> **ABOUT THIS EXERCISE**: A bare number is the expected answer: the count of lines in the records that contain the word "requests".

* * * *

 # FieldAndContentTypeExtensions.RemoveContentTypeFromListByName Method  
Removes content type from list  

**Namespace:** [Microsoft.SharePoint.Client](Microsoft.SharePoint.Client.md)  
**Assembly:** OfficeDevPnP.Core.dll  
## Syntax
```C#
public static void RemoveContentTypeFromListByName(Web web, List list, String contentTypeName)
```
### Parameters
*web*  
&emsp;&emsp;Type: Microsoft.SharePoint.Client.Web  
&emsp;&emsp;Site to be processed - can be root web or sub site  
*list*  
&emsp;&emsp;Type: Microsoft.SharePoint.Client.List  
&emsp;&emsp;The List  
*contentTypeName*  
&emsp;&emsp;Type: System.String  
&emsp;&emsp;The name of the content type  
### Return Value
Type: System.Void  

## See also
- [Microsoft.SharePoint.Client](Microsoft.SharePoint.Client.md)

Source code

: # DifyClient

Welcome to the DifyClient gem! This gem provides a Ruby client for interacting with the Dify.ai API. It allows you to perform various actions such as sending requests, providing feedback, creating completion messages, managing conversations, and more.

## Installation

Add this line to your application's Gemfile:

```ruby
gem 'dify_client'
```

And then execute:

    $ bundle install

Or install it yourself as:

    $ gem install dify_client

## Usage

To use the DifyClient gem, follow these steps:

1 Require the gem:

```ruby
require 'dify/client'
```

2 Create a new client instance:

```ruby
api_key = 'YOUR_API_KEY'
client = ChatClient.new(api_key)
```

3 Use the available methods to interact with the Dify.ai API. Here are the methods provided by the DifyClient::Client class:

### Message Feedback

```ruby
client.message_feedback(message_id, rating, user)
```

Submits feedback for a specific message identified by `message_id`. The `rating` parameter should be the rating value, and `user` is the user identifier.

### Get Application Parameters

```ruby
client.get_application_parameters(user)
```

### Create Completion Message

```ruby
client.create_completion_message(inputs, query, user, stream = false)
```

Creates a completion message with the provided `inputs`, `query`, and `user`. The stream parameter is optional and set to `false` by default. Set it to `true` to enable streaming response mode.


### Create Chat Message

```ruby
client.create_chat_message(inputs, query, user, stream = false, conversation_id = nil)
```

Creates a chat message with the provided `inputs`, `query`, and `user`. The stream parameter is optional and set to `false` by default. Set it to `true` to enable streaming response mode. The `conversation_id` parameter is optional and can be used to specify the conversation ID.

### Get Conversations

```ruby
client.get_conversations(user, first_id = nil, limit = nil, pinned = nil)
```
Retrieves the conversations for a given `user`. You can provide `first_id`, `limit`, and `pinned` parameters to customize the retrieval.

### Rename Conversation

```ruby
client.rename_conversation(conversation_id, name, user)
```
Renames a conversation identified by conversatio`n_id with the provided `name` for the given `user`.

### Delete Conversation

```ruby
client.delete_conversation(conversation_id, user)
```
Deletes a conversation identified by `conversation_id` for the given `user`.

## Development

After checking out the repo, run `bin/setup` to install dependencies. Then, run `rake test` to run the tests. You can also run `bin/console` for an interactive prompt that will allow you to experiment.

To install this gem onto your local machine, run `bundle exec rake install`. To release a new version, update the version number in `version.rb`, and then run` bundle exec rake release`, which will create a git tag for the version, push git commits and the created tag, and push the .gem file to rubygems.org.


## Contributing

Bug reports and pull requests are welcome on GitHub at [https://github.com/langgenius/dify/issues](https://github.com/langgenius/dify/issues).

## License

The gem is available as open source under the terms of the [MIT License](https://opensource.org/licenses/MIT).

* * * *

> **SOLUTION TO THE EXERCISE**: 2